Many stakeholders have important roles to play in changing the paradigm. In the future this would mean:
· Starting in the doctor’s office, health care providers have early discussions with their patients about their reproductive journey.
· Industry and academic researchers plan to involve women throughout the research process to answer questions women care about.
· Policymakers require that research studies evaluate the potential impact on pregnant and breastfeeding women for every drug in development.
· Health systems must continuously update care protocols to reflect the latest evidence-based guidance.
· Patient advocacy groups elevate the awareness of data gaps that affect women living with a chronic disease and advocate for data generation.
· Medical journals and consumer media place the risks of treatment in context to convey both benefits and risks of continuing treatment throughout pregnancy and breastfeeding.

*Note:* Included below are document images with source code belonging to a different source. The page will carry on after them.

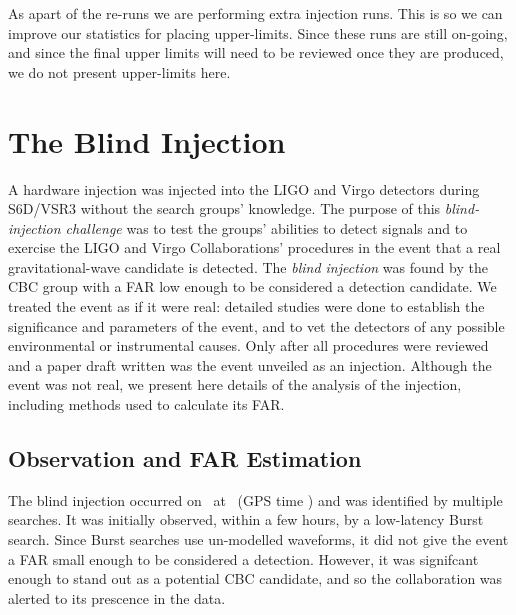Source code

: As apart of the re-runs we are performing extra injection runs. This is so we can improve our statistics for placing upper-limits. Since these runs are still on-going, and since the final upper limits will need to be reviewed once they are produced, we do not present upper-limits here.


\section{The Blind Injection}

A hardware injection was injected into the \ac{LIGO} and Virgo detectors during
S6D/VSR3 without the search groups' knowledge. The purpose of this
\emph{blind-injection challenge} was to test the groups' abilities to detect
signals and to exercise the LIGO and Virgo Collaborations' procedures in the
event that a real gravitational-wave candidate is detected. The {\it blind
injection} was found by the \ac{CBC} group with a FAR low enough to be
considered a detection candidate. We treated the event as if it were real:
detailed studies were done to establish the significance and parameters of the
event, and to vet the detectors of any possible environmental or instrumental
causes. Only after all procedures were reviewed and a paper draft written was
the event unveiled as an injection.  Although the event was not real, we
present here details of the analysis of the injection, including methods used
to calculate its \ac{FAR}.

\subsection{Observation and FAR Estimation}

The blind injection occurred on \dogDate~at \injectedDogTime~(GPS time
\injectedDogGPSTime) and was identified by multiple searches. It was initially
observed, within a few hours, by a low-latency Burst search. Since Burst
searches use un-modelled waveforms, it did not give the event a \ac{FAR} small
enough to be considered a detection. However, it was signifcant enough to stand
out as a potential \ac{CBC} candidate, and so the collaboration was alerted to
its prescence in the data.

On the global stage, there is growing recognition that our approach to women’s health research needs to change. Over the past year, the United States government has begun to develop new policies to drive women’s health research and innovation and the World Economic Forum launched the Global Alliance for Women’s Health, a multi-sector platform to prioritize, protect, and promote the health of women. The conversation about women’s health has also included important discussions around gender equity, financial inclusion for women, and female political leadership alongside the 79th United Nations General Assembly.
It is long past time for greater representation of women in research, particularly during their reproductive health journey. We believe that access to relevant, evidence-based health information is every woman’s fundamental right. Women deserve to be at the forefront of decision-making about their health – and we each have a part to play in ensuring this future becomes a reality. We invite you join us in this effort.
Ngawai Moss, Melissa Tassinari, and Marie Teil are Co-Chairs of the BRIDGE Commission.
Ngawai Moss is a Women’s Health and Research Advocate, Honorary Research Fellow at Queen Mary University of London, and Founding Member of UK-based Elly Charity.
Melissa Tassinari is a Former Clinical Advisor at FDA.
Marie Teil is the Vice President of Special Patient Populations at UCB Biopharma.